• [Work task]:
Pull out of the data below the stretch of lines bounded by the one containing "Для определения того, является" and the one containing "[^3]: В OpenGL", both bounds included, unchanged.

Dataset entries
*** Begin section ***

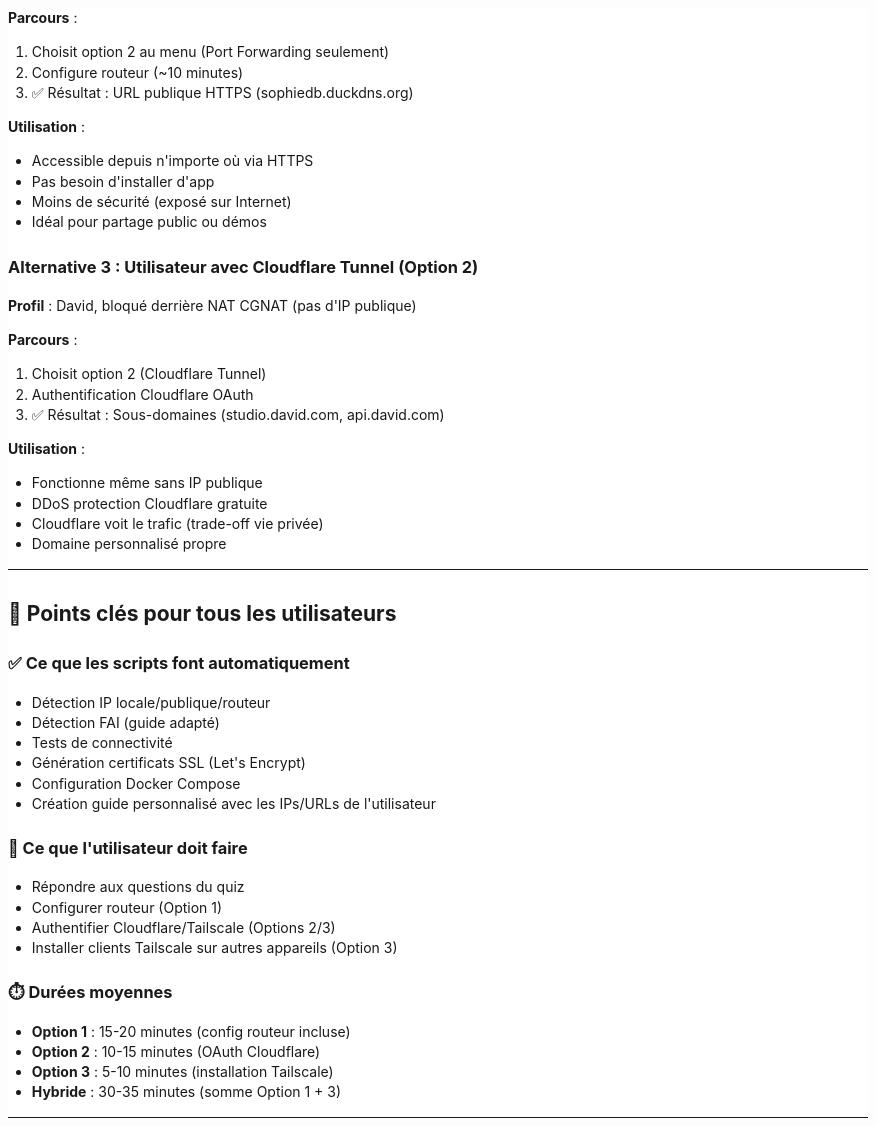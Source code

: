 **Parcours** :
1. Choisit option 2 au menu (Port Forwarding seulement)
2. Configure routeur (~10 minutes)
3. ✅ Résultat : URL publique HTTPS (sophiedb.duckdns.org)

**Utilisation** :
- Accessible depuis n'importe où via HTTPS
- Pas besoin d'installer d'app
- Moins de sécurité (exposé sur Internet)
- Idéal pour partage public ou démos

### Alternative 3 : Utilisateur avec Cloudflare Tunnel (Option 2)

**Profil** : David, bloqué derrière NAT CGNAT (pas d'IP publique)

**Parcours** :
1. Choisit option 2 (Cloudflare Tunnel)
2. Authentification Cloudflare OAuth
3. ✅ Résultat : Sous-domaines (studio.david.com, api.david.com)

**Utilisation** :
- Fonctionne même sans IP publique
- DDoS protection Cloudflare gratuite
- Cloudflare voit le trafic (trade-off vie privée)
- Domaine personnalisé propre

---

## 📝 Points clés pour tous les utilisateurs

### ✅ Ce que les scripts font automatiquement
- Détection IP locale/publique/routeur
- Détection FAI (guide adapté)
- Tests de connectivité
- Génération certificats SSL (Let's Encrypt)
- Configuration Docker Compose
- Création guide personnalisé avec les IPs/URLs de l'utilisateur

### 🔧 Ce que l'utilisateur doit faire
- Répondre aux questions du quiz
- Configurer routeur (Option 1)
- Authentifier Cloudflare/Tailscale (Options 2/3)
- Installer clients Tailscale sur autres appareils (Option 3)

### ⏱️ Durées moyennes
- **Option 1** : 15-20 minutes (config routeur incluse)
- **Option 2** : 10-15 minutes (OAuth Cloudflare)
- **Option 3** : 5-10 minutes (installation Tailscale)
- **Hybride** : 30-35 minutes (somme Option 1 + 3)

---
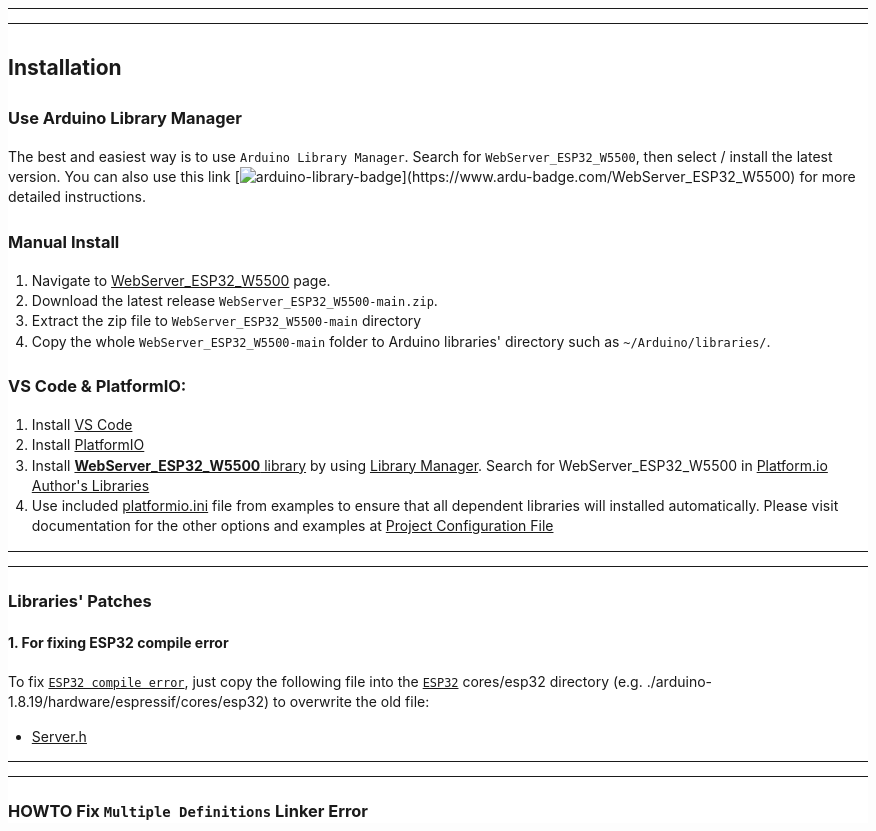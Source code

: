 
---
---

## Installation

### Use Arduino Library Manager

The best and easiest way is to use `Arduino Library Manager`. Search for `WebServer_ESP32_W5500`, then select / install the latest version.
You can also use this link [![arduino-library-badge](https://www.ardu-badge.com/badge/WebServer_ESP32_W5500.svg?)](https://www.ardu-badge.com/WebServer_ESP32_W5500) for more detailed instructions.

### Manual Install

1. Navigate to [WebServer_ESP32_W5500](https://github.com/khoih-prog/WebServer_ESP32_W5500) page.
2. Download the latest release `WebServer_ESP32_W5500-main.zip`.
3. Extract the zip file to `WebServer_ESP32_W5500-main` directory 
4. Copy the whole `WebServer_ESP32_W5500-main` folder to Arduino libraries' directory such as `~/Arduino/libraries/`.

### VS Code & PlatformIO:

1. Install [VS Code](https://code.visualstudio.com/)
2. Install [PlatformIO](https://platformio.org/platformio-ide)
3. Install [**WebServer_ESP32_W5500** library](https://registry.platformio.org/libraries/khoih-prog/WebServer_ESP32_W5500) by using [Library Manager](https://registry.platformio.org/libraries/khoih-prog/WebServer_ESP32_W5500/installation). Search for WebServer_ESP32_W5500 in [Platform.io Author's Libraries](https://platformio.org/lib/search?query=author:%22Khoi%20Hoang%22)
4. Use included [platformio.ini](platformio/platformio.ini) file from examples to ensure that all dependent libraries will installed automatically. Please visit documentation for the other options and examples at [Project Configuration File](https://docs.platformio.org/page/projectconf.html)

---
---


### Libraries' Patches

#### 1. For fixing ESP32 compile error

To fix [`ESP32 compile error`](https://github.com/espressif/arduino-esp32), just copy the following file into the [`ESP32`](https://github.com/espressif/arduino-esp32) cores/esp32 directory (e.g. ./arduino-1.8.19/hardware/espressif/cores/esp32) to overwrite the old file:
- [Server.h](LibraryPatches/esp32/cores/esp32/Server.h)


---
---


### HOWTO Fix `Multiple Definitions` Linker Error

*** End section ***
*** Begin section ***

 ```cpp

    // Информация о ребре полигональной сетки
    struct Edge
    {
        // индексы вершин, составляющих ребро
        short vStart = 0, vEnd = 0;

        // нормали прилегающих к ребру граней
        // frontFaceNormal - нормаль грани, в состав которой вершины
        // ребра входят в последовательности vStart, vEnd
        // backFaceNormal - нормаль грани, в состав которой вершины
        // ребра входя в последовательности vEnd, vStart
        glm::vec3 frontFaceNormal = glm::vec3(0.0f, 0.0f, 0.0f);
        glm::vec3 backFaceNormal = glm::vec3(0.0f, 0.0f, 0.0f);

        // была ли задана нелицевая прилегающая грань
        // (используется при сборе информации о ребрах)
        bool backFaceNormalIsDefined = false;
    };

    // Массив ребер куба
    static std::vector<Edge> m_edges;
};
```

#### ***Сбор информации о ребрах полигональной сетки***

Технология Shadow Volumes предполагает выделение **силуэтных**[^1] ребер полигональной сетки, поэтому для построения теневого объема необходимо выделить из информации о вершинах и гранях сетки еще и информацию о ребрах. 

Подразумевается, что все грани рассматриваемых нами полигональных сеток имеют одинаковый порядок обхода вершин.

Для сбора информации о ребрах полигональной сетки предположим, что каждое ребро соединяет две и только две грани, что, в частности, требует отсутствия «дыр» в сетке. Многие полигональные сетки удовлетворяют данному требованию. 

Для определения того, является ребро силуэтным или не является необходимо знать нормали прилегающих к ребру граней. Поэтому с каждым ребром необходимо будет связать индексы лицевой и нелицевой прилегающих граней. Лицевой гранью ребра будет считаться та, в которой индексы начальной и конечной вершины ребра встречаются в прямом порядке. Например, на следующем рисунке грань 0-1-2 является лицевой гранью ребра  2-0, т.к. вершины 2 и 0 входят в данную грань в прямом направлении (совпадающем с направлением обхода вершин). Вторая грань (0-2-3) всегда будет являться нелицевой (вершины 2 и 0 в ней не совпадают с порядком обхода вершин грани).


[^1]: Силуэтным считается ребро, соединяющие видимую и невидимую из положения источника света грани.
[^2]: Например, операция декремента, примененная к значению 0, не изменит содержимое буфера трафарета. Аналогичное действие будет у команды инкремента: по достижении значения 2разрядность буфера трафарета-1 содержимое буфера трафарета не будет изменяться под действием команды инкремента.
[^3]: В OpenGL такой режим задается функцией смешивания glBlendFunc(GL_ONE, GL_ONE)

*** End section ***

• [Written answer]:
Для определения того, является ребро силуэтным или не является необходимо знать нормали прилегающих к ребру граней. Поэтому с каждым ребром необходимо будет связать индексы лицевой и нелицевой прилегающих граней. Лицевой гранью ребра будет считаться та, в которой индексы начальной и конечной вершины ребра встречаются в прямом порядке. Например, на следующем рисунке грань 0-1-2 является лицевой гранью ребра  2-0, т.к. вершины 2 и 0 входят в данную грань в прямом направлении (совпадающем с направлением обхода вершин). Вторая грань (0-2-3) всегда будет являться нелицевой (вершины 2 и 0 в ней не совпадают с порядком обхода вершин грани).


[^1]: Силуэтным считается ребро, соединяющие видимую и невидимую из положения источника света грани.
[^2]: Например, операция декремента, примененная к значению 0, не изменит содержимое буфера трафарета. Аналогичное действие будет у команды инкремента: по достижении значения 2разрядность буфера трафарета-1 содержимое буфера трафарета не будет изменяться под действием команды инкремента.
[^3]: В OpenGL такой режим задается функцией смешивания glBlendFunc(GL_ONE, GL_ONE)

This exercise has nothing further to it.